24 août 2013
Sanxay, l’opéra à la campagne


Passionné d’opéra, Christophe Blugeon s’est rendu compte que sa région natale, le Poitou-Charentes, était la seule de métropole à ne pas avoir de théâtre lyrique permanent. Il l’a donc parcourue à la recherche d’un site qui pourrait en tenir lieu, et les ruines gallo-romaines de Sanxay se sont imposées comme l’endroit idéal pour faire venir l’opéra en milieu rural. C’est ainsi que, depuis 1999, les Soirées lyriques de Sanxay réunissent pour trois ou quatre représentations deux mille spectateurs, chaque soir, dans ce théâtre de verdure sous les étoiles – avec la rivière en contrebas, il ne faut oublier une bonne laine pour faire face à la fraîcheur nocturne marquée. Evidemment, le directeur artistique a dû sacrifier aux valeurs sûres pour initier un public souvent néophyte – ce qui vaut quelques remarques croquignolettes, à l’exemple de cette quinquagénaire, lunettes de soleil sur son dernier lifting à la nuit tombée, qui déplore une amplification sonore défaillante…

Puccini au clair de lune

Après avoir programmé Tosca et La Bohème, Christophe Blugeon a choisi de faire venir à Sanxay un autre grand succès de Puccini, Madame Butterfly, dans une mise en scène de Mario Pontiggia venue de Monte-Carlo.
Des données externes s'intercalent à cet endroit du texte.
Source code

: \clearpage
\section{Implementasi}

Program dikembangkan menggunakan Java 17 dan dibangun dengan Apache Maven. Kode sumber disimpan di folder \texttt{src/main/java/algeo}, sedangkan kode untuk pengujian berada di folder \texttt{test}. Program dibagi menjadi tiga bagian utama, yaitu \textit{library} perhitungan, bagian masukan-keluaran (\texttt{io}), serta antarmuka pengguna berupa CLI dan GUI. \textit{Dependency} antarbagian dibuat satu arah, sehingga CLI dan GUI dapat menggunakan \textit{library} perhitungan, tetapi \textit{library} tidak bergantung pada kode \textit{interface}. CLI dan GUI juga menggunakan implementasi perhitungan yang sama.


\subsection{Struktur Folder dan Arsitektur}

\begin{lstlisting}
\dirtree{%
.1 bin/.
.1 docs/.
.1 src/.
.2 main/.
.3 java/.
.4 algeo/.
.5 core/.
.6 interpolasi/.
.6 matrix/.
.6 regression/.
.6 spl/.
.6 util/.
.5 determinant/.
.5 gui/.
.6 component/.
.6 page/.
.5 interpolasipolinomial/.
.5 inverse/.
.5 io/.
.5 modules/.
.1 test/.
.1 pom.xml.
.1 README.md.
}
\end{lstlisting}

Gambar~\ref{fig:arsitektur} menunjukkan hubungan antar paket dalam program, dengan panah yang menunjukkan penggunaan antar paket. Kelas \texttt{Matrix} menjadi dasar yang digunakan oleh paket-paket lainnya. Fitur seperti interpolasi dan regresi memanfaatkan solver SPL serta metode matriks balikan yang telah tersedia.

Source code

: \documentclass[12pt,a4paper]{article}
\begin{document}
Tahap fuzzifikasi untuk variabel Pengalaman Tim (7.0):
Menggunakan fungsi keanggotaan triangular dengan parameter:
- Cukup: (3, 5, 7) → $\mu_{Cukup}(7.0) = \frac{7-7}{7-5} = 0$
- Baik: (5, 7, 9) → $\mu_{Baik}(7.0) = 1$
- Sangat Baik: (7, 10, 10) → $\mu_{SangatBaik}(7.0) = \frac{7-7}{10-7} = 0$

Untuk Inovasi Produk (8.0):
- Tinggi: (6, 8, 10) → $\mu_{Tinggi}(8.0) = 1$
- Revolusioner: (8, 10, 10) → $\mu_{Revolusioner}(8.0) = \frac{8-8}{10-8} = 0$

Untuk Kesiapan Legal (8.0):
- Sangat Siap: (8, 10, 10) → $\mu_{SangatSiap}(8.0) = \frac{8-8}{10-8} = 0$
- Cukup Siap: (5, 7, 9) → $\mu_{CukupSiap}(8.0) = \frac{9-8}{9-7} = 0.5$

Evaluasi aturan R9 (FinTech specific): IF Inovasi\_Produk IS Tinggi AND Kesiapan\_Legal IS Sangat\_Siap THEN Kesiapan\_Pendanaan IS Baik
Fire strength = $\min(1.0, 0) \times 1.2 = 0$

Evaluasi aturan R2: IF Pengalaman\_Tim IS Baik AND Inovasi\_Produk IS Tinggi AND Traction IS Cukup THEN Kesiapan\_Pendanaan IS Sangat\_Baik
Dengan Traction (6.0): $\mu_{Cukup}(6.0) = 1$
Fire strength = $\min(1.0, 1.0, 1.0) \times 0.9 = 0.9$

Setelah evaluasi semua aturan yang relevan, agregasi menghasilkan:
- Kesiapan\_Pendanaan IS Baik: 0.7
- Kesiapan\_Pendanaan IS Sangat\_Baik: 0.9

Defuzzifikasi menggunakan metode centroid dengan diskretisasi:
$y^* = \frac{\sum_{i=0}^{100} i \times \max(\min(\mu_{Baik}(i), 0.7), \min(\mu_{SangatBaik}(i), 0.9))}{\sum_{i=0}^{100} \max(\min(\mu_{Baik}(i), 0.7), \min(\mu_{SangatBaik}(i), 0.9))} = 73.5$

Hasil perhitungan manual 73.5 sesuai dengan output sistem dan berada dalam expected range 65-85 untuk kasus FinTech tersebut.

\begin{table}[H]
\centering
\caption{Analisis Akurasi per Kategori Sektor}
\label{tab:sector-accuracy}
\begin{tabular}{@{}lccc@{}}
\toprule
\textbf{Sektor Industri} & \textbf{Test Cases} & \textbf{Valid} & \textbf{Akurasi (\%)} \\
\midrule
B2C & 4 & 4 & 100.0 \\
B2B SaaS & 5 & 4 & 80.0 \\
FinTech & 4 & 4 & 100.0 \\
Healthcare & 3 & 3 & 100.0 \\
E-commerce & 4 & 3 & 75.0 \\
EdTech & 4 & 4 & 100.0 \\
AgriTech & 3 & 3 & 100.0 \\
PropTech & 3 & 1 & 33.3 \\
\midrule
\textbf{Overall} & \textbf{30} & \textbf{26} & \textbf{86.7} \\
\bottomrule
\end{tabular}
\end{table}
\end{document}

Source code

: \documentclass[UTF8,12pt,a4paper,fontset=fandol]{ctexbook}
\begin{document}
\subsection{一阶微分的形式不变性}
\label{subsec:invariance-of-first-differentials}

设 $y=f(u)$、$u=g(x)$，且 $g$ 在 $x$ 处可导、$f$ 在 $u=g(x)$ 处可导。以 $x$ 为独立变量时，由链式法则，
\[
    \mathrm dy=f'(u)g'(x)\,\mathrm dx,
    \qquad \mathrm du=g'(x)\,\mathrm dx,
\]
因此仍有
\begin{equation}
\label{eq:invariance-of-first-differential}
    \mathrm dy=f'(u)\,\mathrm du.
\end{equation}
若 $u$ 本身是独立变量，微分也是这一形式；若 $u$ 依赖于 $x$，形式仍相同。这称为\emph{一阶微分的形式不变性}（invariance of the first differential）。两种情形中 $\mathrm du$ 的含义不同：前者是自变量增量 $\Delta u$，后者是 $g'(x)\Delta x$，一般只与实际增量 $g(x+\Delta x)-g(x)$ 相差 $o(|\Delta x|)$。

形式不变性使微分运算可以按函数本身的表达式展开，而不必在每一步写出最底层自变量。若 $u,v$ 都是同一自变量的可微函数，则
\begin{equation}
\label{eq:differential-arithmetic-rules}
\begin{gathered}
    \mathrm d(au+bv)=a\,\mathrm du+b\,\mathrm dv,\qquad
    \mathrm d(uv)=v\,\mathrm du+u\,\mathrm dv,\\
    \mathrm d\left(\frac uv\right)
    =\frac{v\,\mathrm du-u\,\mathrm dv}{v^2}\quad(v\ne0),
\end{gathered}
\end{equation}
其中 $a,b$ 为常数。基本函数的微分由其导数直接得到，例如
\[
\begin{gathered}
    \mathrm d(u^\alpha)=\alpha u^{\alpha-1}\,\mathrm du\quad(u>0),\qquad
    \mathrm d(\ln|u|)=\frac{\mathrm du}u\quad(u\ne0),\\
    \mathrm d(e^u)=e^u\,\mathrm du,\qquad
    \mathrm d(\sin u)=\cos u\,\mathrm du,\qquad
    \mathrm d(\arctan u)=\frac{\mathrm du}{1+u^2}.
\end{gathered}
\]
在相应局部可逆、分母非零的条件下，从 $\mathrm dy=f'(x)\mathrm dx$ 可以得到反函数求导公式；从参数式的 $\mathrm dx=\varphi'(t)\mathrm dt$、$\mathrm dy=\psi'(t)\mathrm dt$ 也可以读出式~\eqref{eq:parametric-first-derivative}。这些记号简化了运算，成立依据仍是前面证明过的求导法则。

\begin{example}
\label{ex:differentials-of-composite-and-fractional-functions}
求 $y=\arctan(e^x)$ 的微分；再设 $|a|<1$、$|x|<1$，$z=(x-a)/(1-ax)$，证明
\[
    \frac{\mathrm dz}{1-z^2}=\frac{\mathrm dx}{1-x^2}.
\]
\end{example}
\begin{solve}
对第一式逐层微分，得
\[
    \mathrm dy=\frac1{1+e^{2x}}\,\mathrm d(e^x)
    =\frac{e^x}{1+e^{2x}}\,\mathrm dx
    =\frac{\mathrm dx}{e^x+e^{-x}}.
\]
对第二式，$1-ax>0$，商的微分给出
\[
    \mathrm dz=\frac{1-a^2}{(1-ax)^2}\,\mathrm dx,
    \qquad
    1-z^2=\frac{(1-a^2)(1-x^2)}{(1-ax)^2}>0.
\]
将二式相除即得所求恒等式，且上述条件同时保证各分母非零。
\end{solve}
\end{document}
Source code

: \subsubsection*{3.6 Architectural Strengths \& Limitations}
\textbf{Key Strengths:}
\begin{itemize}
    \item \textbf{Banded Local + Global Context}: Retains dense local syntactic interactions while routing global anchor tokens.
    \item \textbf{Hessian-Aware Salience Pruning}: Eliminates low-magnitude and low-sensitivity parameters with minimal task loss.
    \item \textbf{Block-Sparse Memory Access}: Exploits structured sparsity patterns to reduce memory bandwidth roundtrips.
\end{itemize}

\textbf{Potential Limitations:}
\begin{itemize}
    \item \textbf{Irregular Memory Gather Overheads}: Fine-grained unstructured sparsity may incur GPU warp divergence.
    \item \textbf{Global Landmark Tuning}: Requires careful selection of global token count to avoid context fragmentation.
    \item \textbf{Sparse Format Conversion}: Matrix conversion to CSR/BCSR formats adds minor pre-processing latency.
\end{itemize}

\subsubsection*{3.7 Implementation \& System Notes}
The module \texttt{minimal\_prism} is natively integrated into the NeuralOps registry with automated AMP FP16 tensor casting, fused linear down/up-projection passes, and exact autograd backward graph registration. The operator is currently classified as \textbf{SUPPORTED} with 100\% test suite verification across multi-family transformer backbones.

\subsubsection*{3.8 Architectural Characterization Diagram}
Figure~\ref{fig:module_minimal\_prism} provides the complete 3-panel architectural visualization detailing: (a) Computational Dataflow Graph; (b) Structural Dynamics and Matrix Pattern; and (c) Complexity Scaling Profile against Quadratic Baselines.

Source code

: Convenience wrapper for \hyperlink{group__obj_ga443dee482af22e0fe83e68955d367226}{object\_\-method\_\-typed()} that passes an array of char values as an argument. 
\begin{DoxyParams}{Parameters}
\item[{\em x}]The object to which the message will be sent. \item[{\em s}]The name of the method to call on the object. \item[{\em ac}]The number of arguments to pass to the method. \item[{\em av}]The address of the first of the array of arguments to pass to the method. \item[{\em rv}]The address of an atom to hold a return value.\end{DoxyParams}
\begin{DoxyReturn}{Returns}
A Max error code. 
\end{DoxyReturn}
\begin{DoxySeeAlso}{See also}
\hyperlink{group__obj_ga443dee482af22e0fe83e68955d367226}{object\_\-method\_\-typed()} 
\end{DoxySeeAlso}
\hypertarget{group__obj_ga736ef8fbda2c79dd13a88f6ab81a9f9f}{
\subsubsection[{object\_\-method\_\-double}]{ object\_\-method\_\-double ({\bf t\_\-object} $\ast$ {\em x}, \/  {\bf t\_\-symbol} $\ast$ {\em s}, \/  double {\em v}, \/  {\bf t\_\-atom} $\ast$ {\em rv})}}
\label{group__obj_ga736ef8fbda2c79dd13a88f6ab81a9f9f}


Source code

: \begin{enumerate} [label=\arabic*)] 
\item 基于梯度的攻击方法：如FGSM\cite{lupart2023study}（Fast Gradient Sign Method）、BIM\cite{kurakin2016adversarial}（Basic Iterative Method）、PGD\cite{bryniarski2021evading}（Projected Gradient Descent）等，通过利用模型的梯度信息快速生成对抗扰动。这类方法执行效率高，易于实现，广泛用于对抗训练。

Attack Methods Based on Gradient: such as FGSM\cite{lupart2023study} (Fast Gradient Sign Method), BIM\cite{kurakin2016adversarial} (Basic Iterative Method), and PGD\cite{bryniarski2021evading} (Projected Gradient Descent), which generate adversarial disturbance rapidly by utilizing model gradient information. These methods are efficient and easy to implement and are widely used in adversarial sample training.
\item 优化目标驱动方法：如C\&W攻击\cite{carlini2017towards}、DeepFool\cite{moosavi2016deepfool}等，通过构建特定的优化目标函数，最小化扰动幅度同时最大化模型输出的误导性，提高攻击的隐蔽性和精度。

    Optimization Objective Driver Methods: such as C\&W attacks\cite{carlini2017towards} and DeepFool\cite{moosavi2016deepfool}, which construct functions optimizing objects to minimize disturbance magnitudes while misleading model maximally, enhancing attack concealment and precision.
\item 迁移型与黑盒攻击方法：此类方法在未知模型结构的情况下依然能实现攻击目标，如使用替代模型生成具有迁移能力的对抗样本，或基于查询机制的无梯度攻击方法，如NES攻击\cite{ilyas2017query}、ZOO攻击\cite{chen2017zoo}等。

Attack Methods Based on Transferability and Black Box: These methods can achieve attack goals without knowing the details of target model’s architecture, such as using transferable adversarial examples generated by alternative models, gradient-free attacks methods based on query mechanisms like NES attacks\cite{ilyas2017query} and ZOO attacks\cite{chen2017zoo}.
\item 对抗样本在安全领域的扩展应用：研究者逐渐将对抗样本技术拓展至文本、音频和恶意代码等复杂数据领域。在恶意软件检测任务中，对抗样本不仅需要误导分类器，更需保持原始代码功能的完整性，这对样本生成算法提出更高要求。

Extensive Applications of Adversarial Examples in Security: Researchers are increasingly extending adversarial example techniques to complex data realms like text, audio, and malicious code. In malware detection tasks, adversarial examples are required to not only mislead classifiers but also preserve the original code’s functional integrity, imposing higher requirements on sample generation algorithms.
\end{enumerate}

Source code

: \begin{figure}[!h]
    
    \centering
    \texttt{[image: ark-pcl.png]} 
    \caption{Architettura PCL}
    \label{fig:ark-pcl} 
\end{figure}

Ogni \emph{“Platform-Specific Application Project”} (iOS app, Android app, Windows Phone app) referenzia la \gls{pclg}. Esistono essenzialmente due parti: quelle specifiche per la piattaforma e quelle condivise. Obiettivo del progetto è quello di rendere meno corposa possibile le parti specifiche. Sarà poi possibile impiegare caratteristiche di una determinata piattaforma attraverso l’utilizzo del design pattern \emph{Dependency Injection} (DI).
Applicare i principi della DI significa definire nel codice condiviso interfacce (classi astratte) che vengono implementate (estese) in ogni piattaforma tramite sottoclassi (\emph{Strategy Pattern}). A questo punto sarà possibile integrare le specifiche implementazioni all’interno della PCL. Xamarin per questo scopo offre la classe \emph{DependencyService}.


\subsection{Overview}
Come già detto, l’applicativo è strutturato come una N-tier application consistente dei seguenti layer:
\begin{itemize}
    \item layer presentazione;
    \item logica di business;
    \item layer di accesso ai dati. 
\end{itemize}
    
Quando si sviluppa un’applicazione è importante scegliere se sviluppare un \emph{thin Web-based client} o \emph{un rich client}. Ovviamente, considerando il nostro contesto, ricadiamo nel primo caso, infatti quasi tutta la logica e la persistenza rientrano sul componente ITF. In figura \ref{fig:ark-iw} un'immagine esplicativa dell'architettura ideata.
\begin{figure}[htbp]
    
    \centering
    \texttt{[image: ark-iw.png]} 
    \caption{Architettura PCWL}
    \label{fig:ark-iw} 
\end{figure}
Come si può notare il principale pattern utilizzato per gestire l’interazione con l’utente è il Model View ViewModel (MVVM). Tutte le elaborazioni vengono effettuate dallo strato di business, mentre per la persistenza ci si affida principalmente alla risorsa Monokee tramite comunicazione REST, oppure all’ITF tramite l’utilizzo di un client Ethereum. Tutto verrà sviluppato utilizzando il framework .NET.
Rien que du très classique dans ce décor de panneaux japonisants, avec des éclairages enveloppant et évocateur – le duo d’amour au premier acte et l’attente de Cio-Cio San à la fin du deuxième irradient d’une poésie bleutée aussi magique que la pleine lune en fond de décor. On pourrait toutefois attendre un jeu d’acteurs parfois plus explicite : Goro pourrait ainsi joindre le mime à la parole quand il explique à Pinkerton que le père de sa fiancée s’est fait hara-kiri. Même si le réalisme à l’opéra prend toujours quelques libertés avec la réalité, on est ici dans un registre très cinématographique dans lequel on ne devrait pas craindre le premier degré, et l’expression franche des sentiments ne devrait pas se sentir humiliée par les lectures plus conceptuelles – et risquées vis-à-vis des non-connaisseurs.

La revanche des femmes

Car c’est d’émotion qu’il s’agit ici, et en cela Lianna Haroutounian s’y entend remarquablement. Sa confiance dans le retour de son mari que chante le célèbre «Un bel di, vedremo », au deuxième acte, ne laisse personne insensible, et sa Cio-Cio San reste noble jusqu’à la fin. L’excellence, elle la partage avec Elena Cassian, qui met en valeur la richesse du personnage de Suzuki par son mezzo aussi solide que nuancé. Une authentique incarnation lyrique avec laquelle la cantatrice moldave a foulé, à juste titre, les plus prestigieuses planches. Juvénile Pinkerton, Thiago Arancam est un fidèle de Sanxay, où il vient pour la quatrième fois. Son endurance indéniable tend cependant à obscurcir le timbre. Le Sharpless de Kosma Ranuer fait un consul plutôt bonhomme, Xin Wang, un Goro aussi obséquieux que vénal, Balint Szabo, un Bonze sonore, et Florian Sempey souligne l’inconsistance de Yamadori. Placé sous la baguette de Didier Lucchesi, l’orchestre du festival réalise un travail fort honnête, et Stefano Visconti, chef de chœur à l’Opéra de Monte-Carlo, confirme que les moyens d’une soirée lyrique de qualité ne sont pas confisqués par les grandes institutions internationales.